Every record must be output verbatim in the reply.

══ RECORDS SUPPLIED

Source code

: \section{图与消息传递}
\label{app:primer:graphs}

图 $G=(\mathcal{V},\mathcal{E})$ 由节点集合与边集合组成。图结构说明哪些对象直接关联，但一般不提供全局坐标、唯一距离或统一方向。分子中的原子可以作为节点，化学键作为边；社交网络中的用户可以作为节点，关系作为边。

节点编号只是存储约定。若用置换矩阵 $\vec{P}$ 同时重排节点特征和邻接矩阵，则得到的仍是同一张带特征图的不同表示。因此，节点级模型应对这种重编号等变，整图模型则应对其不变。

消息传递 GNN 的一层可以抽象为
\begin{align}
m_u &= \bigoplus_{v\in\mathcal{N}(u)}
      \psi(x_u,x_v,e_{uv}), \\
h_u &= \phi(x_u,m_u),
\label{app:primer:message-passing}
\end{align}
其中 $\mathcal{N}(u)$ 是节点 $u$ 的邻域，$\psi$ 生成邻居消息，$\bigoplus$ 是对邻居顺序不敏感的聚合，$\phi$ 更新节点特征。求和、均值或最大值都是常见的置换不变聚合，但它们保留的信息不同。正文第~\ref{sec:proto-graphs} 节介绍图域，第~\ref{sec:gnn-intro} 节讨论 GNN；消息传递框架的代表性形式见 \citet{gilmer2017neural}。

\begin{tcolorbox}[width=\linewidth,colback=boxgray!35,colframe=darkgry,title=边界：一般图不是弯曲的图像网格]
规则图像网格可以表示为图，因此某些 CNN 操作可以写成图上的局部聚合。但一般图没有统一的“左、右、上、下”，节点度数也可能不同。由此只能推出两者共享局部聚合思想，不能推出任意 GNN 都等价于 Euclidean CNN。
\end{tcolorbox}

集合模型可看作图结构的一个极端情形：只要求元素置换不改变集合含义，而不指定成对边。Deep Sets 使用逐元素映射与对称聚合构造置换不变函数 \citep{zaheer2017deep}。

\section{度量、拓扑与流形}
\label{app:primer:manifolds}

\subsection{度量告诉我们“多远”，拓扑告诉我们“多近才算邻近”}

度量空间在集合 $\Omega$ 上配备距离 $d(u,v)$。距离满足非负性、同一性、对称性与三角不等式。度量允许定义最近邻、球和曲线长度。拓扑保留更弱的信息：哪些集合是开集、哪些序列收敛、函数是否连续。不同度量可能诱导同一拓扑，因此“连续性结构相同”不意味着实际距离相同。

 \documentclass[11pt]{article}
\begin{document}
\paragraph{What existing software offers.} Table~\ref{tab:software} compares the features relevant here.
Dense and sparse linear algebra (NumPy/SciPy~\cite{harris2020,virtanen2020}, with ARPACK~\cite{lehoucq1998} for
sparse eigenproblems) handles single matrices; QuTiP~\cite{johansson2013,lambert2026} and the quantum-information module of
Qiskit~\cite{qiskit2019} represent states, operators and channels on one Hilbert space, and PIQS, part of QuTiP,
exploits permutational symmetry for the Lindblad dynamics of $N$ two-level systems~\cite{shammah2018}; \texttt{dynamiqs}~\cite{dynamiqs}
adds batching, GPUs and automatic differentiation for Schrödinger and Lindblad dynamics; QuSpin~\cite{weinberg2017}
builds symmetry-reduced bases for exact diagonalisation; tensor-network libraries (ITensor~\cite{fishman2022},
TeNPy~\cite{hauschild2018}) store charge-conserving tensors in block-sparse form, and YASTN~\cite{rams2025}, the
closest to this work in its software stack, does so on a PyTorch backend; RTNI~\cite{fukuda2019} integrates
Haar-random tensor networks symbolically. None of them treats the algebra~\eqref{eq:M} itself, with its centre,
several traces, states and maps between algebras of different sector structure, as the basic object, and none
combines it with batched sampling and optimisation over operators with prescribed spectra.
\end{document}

════

- ANSWER TO THE PROBLEM
Source code

: \section{图与消息传递}
\label{app:primer:graphs}

图 $G=(\mathcal{V},\mathcal{E})$ 由节点集合与边集合组成。图结构说明哪些对象直接关联，但一般不提供全局坐标、唯一距离或统一方向。分子中的原子可以作为节点，化学键作为边；社交网络中的用户可以作为节点，关系作为边。

节点编号只是存储约定。若用置换矩阵 $\vec{P}$ 同时重排节点特征和邻接矩阵，则得到的仍是同一张带特征图的不同表示。因此，节点级模型应对这种重编号等变，整图模型则应对其不变。

消息传递 GNN 的一层可以抽象为
\begin{align}
m_u &= \bigoplus_{v\in\mathcal{N}(u)}
      \psi(x_u,x_v,e_{uv}), \\
h_u &= \phi(x_u,m_u),
\label{app:primer:message-passing}
\end{align}
其中 $\mathcal{N}(u)$ 是节点 $u$ 的邻域，$\psi$ 生成邻居消息，$\bigoplus$ 是对邻居顺序不敏感的聚合，$\phi$ 更新节点特征。求和、均值或最大值都是常见的置换不变聚合，但它们保留的信息不同。正文第~\ref{sec:proto-graphs} 节介绍图域，第~\ref{sec:gnn-intro} 节讨论 GNN；消息传递框架的代表性形式见 \citet{gilmer2017neural}。

\begin{tcolorbox}[width=\linewidth,colback=boxgray!35,colframe=darkgry,title=边界：一般图不是弯曲的图像网格]
规则图像网格可以表示为图，因此某些 CNN 操作可以写成图上的局部聚合。但一般图没有统一的“左、右、上、下”，节点度数也可能不同。由此只能推出两者共享局部聚合思想，不能推出任意 GNN 都等价于 Euclidean CNN。
\end{tcolorbox}

集合模型可看作图结构的一个极端情形：只要求元素置换不改变集合含义，而不指定成对边。Deep Sets 使用逐元素映射与对称聚合构造置换不变函数 \citep{zaheer2017deep}。

\section{度量、拓扑与流形}
\label{app:primer:manifolds}

\subsection{度量告诉我们“多远”，拓扑告诉我们“多近才算邻近”}

度量空间在集合 $\Omega$ 上配备距离 $d(u,v)$。距离满足非负性、同一性、对称性与三角不等式。度量允许定义最近邻、球和曲线长度。拓扑保留更弱的信息：哪些集合是开集、哪些序列收敛、函数是否连续。不同度量可能诱导同一拓扑，因此“连续性结构相同”不意味着实际距离相同。

 \documentclass[11pt]{article}
\begin{document}
\paragraph{What existing software offers.} Table~\ref{tab:software} compares the features relevant here.
Dense and sparse linear algebra (NumPy/SciPy~\cite{harris2020,virtanen2020}, with ARPACK~\cite{lehoucq1998} for
sparse eigenproblems) handles single matrices; QuTiP~\cite{johansson2013,lambert2026} and the quantum-information module of
Qiskit~\cite{qiskit2019} represent states, operators and channels on one Hilbert space, and PIQS, part of QuTiP,
exploits permutational symmetry for the Lindblad dynamics of $N$ two-level systems~\cite{shammah2018}; \texttt{dynamiqs}~\cite{dynamiqs}
adds batching, GPUs and automatic differentiation for Schrödinger and Lindblad dynamics; QuSpin~\cite{weinberg2017}
builds symmetry-reduced bases for exact diagonalisation; tensor-network libraries (ITensor~\cite{fishman2022},
TeNPy~\cite{hauschild2018}) store charge-conserving tensors in block-sparse form, and YASTN~\cite{rams2025}, the
closest to this work in its software stack, does so on a PyTorch backend; RTNI~\cite{fukuda2019} integrates
Haar-random tensor networks symbolically. None of them treats the algebra~\eqref{eq:M} itself, with its centre,
several traces, states and maps between algebras of different sector structure, as the basic object, and none
combines it with batched sampling and optimisation over operators with prescribed spectra.
\end{document}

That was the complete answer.